Transcribe the stretch of entries below from the line with "draft = false" through the line with "Methods101.com provides easy", exactly and with both ends included; leave out all other lines.

DATA FOR ANALYSIS:
BEGIN

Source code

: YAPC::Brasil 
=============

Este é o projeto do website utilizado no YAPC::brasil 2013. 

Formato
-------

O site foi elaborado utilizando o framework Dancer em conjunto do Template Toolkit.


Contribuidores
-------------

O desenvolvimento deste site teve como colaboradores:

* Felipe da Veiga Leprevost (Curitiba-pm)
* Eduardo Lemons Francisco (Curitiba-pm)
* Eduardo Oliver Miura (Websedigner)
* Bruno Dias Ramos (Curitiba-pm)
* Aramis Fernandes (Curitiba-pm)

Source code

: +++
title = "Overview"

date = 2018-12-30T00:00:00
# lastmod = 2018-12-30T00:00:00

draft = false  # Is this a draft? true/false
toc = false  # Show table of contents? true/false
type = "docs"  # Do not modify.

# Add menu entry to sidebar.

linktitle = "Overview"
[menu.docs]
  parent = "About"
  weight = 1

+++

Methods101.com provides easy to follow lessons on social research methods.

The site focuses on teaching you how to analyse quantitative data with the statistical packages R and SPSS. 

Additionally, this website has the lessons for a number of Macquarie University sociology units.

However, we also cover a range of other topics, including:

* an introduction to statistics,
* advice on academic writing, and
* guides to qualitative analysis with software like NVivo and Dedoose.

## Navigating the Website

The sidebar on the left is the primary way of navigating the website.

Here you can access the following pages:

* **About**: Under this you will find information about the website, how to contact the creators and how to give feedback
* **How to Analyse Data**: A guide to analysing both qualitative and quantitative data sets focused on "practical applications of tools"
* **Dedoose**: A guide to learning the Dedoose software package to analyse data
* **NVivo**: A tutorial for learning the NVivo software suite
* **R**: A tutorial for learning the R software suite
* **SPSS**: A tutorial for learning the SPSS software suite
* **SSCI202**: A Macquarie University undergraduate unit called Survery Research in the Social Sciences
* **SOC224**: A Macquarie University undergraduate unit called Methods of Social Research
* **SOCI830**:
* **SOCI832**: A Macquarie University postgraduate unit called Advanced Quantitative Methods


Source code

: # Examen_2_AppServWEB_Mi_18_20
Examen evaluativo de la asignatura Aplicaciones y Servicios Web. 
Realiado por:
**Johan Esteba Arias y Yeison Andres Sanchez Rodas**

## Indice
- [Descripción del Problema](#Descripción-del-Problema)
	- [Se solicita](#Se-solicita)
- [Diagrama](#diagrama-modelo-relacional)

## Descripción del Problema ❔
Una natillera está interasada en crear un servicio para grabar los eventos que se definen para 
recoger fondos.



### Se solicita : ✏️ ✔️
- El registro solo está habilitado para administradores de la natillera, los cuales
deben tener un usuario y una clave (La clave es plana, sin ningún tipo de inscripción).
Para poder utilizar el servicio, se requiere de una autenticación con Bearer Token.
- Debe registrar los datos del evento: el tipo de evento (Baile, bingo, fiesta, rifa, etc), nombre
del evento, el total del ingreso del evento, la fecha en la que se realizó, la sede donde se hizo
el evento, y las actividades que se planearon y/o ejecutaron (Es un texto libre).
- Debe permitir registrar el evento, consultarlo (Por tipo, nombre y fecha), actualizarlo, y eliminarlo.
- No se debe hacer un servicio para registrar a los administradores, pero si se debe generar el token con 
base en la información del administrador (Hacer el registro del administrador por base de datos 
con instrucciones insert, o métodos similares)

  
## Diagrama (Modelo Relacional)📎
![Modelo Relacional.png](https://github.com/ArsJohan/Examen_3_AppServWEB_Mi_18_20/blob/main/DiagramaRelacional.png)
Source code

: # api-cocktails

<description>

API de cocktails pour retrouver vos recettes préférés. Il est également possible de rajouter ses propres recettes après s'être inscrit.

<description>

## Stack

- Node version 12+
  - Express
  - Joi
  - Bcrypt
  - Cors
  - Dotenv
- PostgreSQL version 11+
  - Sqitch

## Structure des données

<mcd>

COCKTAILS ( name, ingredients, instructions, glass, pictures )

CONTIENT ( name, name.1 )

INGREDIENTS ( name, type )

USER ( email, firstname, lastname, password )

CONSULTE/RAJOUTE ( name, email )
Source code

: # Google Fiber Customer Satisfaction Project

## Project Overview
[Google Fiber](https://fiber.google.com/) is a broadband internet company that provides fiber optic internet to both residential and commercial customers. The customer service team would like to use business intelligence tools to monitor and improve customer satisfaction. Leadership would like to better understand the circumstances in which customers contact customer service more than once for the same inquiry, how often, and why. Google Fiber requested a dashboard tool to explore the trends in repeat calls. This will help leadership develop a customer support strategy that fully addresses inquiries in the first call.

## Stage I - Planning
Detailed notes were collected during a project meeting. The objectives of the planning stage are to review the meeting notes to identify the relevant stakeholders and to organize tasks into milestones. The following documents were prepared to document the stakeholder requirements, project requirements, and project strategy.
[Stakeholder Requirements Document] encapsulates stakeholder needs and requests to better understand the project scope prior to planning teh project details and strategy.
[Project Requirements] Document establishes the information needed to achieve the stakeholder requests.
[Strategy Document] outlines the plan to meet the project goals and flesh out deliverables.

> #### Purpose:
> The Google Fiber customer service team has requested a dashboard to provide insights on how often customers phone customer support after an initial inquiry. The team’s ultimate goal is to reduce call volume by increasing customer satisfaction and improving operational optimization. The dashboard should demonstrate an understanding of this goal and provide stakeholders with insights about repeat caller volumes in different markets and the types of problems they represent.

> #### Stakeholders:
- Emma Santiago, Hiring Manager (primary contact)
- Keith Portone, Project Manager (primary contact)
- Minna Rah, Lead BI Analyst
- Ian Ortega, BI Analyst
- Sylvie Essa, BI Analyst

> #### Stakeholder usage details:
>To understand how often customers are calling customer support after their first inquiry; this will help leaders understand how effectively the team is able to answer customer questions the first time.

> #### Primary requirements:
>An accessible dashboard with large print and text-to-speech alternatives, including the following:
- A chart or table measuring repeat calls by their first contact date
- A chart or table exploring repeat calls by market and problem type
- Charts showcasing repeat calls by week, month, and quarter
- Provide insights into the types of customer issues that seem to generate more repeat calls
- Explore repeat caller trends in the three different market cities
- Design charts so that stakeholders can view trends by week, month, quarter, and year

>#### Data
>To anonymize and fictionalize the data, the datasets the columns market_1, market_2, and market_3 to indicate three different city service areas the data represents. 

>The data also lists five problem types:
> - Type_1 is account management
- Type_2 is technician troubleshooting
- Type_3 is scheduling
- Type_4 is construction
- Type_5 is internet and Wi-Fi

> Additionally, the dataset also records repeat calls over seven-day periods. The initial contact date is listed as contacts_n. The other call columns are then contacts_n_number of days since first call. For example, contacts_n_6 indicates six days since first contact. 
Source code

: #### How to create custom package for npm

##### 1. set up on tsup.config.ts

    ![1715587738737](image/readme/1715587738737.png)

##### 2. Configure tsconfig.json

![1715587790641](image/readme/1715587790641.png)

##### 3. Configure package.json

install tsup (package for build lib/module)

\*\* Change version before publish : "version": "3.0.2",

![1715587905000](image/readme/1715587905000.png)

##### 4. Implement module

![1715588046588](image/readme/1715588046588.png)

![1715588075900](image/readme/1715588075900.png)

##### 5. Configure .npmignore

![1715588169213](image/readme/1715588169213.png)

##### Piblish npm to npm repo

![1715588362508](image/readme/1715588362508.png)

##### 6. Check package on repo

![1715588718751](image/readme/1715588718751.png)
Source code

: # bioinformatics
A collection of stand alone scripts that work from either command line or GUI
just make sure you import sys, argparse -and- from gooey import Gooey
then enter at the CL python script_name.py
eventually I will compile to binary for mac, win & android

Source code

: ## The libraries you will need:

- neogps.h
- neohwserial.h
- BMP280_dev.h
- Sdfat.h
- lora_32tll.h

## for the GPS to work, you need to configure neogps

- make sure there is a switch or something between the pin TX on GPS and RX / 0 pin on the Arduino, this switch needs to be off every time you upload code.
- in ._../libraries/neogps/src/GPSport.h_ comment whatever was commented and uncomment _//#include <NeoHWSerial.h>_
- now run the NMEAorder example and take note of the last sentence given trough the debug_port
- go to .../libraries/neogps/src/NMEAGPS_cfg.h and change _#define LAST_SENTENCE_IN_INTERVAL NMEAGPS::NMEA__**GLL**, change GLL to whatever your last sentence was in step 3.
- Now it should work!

END

ANSWER SPACE:
draft = false  # Is this a draft? true/false
toc = false  # Show table of contents? true/false
type = "docs"  # Do not modify.

# Add menu entry to sidebar.

linktitle = "Overview"
[menu.docs]
  parent = "About"
  weight = 1

+++

Methods101.com provides easy to follow lessons on social research methods.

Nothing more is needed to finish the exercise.